Stored data entries
◆ ◆ ◆ ◆ ◆ ◆ ◆

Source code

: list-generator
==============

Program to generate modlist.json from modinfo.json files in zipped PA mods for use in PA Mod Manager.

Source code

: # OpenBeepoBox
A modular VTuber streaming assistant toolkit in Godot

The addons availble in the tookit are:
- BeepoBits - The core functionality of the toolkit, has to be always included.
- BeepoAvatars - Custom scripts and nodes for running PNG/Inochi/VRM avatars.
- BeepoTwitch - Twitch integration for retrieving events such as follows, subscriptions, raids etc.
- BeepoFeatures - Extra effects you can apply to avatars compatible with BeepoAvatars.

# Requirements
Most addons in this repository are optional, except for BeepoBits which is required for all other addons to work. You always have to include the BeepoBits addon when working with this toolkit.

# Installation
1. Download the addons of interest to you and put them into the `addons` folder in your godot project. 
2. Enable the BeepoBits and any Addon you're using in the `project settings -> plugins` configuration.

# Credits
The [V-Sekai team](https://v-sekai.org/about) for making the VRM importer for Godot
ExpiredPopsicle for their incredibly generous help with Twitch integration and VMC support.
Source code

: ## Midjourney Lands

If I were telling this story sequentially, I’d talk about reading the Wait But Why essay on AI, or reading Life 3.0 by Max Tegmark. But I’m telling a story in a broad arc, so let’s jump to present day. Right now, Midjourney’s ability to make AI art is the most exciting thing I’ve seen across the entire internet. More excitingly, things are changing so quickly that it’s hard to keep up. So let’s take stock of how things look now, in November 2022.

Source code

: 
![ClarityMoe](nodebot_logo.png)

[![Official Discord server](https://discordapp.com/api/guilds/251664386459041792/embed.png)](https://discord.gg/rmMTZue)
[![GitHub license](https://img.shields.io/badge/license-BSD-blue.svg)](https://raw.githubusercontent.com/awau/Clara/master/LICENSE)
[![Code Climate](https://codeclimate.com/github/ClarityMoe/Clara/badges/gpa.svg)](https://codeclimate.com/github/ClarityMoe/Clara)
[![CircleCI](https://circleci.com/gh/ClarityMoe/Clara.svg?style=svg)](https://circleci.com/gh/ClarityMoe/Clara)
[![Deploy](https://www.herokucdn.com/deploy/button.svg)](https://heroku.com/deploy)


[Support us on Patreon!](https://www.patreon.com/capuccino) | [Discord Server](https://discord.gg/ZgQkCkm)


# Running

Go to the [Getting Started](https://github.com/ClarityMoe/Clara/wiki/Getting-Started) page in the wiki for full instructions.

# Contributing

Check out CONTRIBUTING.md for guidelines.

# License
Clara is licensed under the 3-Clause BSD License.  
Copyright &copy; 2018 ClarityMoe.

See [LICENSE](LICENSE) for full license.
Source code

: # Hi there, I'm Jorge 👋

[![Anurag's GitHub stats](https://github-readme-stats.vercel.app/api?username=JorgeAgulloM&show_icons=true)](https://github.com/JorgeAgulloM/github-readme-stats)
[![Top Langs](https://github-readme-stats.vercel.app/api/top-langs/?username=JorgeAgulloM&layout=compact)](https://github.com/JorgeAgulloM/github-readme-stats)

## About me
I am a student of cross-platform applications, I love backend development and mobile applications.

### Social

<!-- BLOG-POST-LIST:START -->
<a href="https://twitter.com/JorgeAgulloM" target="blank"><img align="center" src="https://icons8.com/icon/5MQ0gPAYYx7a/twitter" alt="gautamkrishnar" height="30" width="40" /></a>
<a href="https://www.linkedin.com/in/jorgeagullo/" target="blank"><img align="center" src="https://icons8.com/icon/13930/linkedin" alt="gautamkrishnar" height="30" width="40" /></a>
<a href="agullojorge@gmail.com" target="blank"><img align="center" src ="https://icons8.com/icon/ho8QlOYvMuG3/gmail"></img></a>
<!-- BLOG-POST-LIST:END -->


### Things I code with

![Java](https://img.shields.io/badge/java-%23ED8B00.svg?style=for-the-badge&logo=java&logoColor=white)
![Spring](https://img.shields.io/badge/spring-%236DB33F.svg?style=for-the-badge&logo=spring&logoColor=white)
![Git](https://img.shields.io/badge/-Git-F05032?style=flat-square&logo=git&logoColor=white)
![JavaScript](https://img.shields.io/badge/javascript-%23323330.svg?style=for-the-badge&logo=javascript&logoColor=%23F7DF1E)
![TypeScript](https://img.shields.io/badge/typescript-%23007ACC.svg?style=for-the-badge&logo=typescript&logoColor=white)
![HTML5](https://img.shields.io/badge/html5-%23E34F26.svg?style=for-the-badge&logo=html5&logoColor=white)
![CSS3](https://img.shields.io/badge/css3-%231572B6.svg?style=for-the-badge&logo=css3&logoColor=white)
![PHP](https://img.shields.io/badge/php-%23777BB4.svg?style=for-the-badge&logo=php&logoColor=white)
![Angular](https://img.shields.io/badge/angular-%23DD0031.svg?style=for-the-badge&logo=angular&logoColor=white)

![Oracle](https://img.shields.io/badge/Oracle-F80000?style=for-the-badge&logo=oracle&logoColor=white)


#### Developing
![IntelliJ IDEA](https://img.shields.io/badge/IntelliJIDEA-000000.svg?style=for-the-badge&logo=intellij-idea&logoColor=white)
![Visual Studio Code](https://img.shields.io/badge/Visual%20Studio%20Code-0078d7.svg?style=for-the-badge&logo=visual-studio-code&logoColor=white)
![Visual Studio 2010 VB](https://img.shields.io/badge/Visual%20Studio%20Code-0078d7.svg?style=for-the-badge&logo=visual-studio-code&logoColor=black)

◆ ◆ ◆ ◆ ◆ ◆ ◆

YOUR ASSIGNMENT ▸ Word for word, print every line above.

ANSWER BELOW ▸
Source code

: list-generator
==============

Program to generate modlist.json from modinfo.json files in zipped PA mods for use in PA Mod Manager.

Source code

: # OpenBeepoBox
A modular VTuber streaming assistant toolkit in Godot

The addons availble in the tookit are:
- BeepoBits - The core functionality of the toolkit, has to be always included.
- BeepoAvatars - Custom scripts and nodes for running PNG/Inochi/VRM avatars.
- BeepoTwitch - Twitch integration for retrieving events such as follows, subscriptions, raids etc.
- BeepoFeatures - Extra effects you can apply to avatars compatible with BeepoAvatars.

# Requirements
Most addons in this repository are optional, except for BeepoBits which is required for all other addons to work. You always have to include the BeepoBits addon when working with this toolkit.

# Installation
1. Download the addons of interest to you and put them into the `addons` folder in your godot project. 
2. Enable the BeepoBits and any Addon you're using in the `project settings -> plugins` configuration.

# Credits
The [V-Sekai team](https://v-sekai.org/about) for making the VRM importer for Godot
ExpiredPopsicle for their incredibly generous help with Twitch integration and VMC support.
Source code

: ## Midjourney Lands

If I were telling this story sequentially, I’d talk about reading the Wait But Why essay on AI, or reading Life 3.0 by Max Tegmark. But I’m telling a story in a broad arc, so let’s jump to present day. Right now, Midjourney’s ability to make AI art is the most exciting thing I’ve seen across the entire internet. More excitingly, things are changing so quickly that it’s hard to keep up. So let’s take stock of how things look now, in November 2022.

Source code

: 
![ClarityMoe](nodebot_logo.png)

[![Official Discord server](https://discordapp.com/api/guilds/251664386459041792/embed.png)](https://discord.gg/rmMTZue)
[![GitHub license](https://img.shields.io/badge/license-BSD-blue.svg)](https://raw.githubusercontent.com/awau/Clara/master/LICENSE)
[![Code Climate](https://codeclimate.com/github/ClarityMoe/Clara/badges/gpa.svg)](https://codeclimate.com/github/ClarityMoe/Clara)
[![CircleCI](https://circleci.com/gh/ClarityMoe/Clara.svg?style=svg)](https://circleci.com/gh/ClarityMoe/Clara)
[![Deploy](https://www.herokucdn.com/deploy/button.svg)](https://heroku.com/deploy)


[Support us on Patreon!](https://www.patreon.com/capuccino) | [Discord Server](https://discord.gg/ZgQkCkm)


# Running

Go to the [Getting Started](https://github.com/ClarityMoe/Clara/wiki/Getting-Started) page in the wiki for full instructions.

# Contributing

Check out CONTRIBUTING.md for guidelines.

# License
Clara is licensed under the 3-Clause BSD License.  
Copyright &copy; 2018 ClarityMoe.

See [LICENSE](LICENSE) for full license.
Source code

: # Hi there, I'm Jorge 👋

[![Anurag's GitHub stats](https://github-readme-stats.vercel.app/api?username=JorgeAgulloM&show_icons=true)](https://github.com/JorgeAgulloM/github-readme-stats)
[![Top Langs](https://github-readme-stats.vercel.app/api/top-langs/?username=JorgeAgulloM&layout=compact)](https://github.com/JorgeAgulloM/github-readme-stats)

## About me
I am a student of cross-platform applications, I love backend development and mobile applications.

### Social

<!-- BLOG-POST-LIST:START -->
<a href="https://twitter.com/JorgeAgulloM" target="blank"><img align="center" src="https://icons8.com/icon/5MQ0gPAYYx7a/twitter" alt="gautamkrishnar" height="30" width="40" /></a>
<a href="https://www.linkedin.com/in/jorgeagullo/" target="blank"><img align="center" src="https://icons8.com/icon/13930/linkedin" alt="gautamkrishnar" height="30" width="40" /></a>
<a href="agullojorge@gmail.com" target="blank"><img align="center" src ="https://icons8.com/icon/ho8QlOYvMuG3/gmail"></img></a>
<!-- BLOG-POST-LIST:END -->


### Things I code with

![Java](https://img.shields.io/badge/java-%23ED8B00.svg?style=for-the-badge&logo=java&logoColor=white)
![Spring](https://img.shields.io/badge/spring-%236DB33F.svg?style=for-the-badge&logo=spring&logoColor=white)
![Git](https://img.shields.io/badge/-Git-F05032?style=flat-square&logo=git&logoColor=white)
![JavaScript](https://img.shields.io/badge/javascript-%23323330.svg?style=for-the-badge&logo=javascript&logoColor=%23F7DF1E)
![TypeScript](https://img.shields.io/badge/typescript-%23007ACC.svg?style=for-the-badge&logo=typescript&logoColor=white)
![HTML5](https://img.shields.io/badge/html5-%23E34F26.svg?style=for-the-badge&logo=html5&logoColor=white)
![CSS3](https://img.shields.io/badge/css3-%231572B6.svg?style=for-the-badge&logo=css3&logoColor=white)
![PHP](https://img.shields.io/badge/php-%23777BB4.svg?style=for-the-badge&logo=php&logoColor=white)
![Angular](https://img.shields.io/badge/angular-%23DD0031.svg?style=for-the-badge&logo=angular&logoColor=white)

![Oracle](https://img.shields.io/badge/Oracle-F80000?style=for-the-badge&logo=oracle&logoColor=white)


#### Developing
![IntelliJ IDEA](https://img.shields.io/badge/IntelliJIDEA-000000.svg?style=for-the-badge&logo=intellij-idea&logoColor=white)
![Visual Studio Code](https://img.shields.io/badge/Visual%20Studio%20Code-0078d7.svg?style=for-the-badge&logo=visual-studio-code&logoColor=white)
![Visual Studio 2010 VB](https://img.shields.io/badge/Visual%20Studio%20Code-0078d7.svg?style=for-the-badge&logo=visual-studio-code&logoColor=black)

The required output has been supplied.